● TASK DETAILS
Only the lines from the one with "La práctica 4-b va de colas y pilas." through the end of the data are wanted, copied exactly.

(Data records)
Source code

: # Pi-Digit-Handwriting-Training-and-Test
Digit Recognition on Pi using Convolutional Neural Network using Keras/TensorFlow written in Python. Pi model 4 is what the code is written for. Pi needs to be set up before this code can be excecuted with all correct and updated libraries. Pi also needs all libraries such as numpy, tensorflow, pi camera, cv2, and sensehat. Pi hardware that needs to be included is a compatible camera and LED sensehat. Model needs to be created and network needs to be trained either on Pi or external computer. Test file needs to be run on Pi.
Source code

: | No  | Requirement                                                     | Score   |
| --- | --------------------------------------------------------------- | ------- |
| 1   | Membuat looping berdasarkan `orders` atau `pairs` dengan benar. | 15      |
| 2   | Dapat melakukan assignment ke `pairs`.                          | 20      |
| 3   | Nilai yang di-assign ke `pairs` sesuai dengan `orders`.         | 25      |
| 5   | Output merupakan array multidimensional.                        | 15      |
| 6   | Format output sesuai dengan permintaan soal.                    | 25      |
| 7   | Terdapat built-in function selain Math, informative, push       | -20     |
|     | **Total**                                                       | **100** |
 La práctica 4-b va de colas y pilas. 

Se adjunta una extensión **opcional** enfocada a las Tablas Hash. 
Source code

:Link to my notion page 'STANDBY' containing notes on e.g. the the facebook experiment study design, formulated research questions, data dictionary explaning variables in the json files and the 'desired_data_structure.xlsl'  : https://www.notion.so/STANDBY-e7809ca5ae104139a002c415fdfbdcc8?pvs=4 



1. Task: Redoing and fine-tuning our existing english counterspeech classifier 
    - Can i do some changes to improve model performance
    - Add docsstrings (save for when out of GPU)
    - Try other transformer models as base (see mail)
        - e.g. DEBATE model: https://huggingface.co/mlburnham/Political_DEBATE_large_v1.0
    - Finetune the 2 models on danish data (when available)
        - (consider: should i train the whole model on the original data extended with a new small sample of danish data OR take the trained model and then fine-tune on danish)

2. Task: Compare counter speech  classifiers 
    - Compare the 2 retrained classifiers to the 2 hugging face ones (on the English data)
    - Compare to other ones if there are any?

● OUTPUT
 La práctica 4-b va de colas y pilas. 

Se adjunta una extensión **opcional** enfocada a las Tablas Hash. 
Source code

:Link to my notion page 'STANDBY' containing notes on e.g. the the facebook experiment study design, formulated research questions, data dictionary explaning variables in the json files and the 'desired_data_structure.xlsl'  : https://www.notion.so/STANDBY-e7809ca5ae104139a002c415fdfbdcc8?pvs=4 



1. Task: Redoing and fine-tuning our existing english counterspeech classifier 
    - Can i do some changes to improve model performance
    - Add docsstrings (save for when out of GPU)
    - Try other transformer models as base (see mail)
        - e.g. DEBATE model: https://huggingface.co/mlburnham/Political_DEBATE_large_v1.0
    - Finetune the 2 models on danish data (when available)
        - (consider: should i train the whole model on the original data extended with a new small sample of danish data OR take the trained model and then fine-tune on danish)

2. Task: Compare counter speech  classifiers 
    - Compare the 2 retrained classifiers to the 2 hugging face ones (on the English data)
    - Compare to other ones if there are any?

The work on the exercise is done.